Back on land and it’s time to explore Machico. Pete is on first-name terms with most of bar owners in town. “Every pub here prides itself on its poncha,” he says. Poncha is a fruity cocktail usually made with honey, sugar, lemon and orange juice and the spirit aguardiente. “Try this, it will blow your socks off!” Pete says. “Wait are you having one?” I ask as my throat burns. “No chance.”

This traditional version is known locally as the Fisherman, after the fishers who invented it to warm their cockles on the high seas. Many bars have their own twist on the drink. I tried the Tomato Inglés, a tangy iteration made from tomatoes and brandy, then the Tangerina, made from tangerines and whiskey. I even found a luminous green Korean poncha made from ginger, served exclusively on Machico’s promenade.
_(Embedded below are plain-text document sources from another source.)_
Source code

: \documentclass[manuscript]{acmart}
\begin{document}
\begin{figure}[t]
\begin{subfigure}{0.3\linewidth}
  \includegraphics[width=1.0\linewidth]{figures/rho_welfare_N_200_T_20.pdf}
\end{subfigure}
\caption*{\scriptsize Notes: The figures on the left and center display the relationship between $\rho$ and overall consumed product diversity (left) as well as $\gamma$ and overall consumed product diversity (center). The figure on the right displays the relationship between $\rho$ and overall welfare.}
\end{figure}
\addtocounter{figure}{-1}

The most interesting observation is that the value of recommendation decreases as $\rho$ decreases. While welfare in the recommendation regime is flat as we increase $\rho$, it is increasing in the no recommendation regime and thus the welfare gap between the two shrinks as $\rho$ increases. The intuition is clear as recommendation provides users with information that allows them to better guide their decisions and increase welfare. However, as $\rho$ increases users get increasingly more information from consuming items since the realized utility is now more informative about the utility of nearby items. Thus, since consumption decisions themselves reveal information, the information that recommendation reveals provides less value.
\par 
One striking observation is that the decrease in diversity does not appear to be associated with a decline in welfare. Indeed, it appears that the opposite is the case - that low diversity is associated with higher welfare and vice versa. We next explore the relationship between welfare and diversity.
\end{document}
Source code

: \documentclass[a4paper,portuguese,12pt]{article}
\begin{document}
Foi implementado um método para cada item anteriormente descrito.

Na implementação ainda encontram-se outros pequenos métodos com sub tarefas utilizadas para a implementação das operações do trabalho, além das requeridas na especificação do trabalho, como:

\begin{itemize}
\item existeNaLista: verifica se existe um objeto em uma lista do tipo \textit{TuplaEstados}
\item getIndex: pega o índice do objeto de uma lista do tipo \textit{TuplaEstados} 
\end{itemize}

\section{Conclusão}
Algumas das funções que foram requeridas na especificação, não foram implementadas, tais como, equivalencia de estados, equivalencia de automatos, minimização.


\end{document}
Be warned, the alcohol volume of these drinks ranges from 17-70%. Joel, the exuberant owner of a sports bar in Machico, spends nearly an hour pleading with me not to try his poncha. I thought this was a peculiar sales strategy, but he says it is because he can’t guarantee where I’d wake up the next day. When I finally try it, he races behind his bar and wildly rings the bell for last orders. “Vamos,” he bellows.

Pete loves it here and I can see why. The mountainous landscape drips tranquility, the local people are friendly, the cost of living is lower than in the UK and the pace of life, especially in Machico, is perfect for retirement.

If piña coladas, sun loungers, kitsch and sundry holiday paraphernalia is all you’re after, then you can find that in Madeira, but this island has more. In fact, it has a little something for everyone.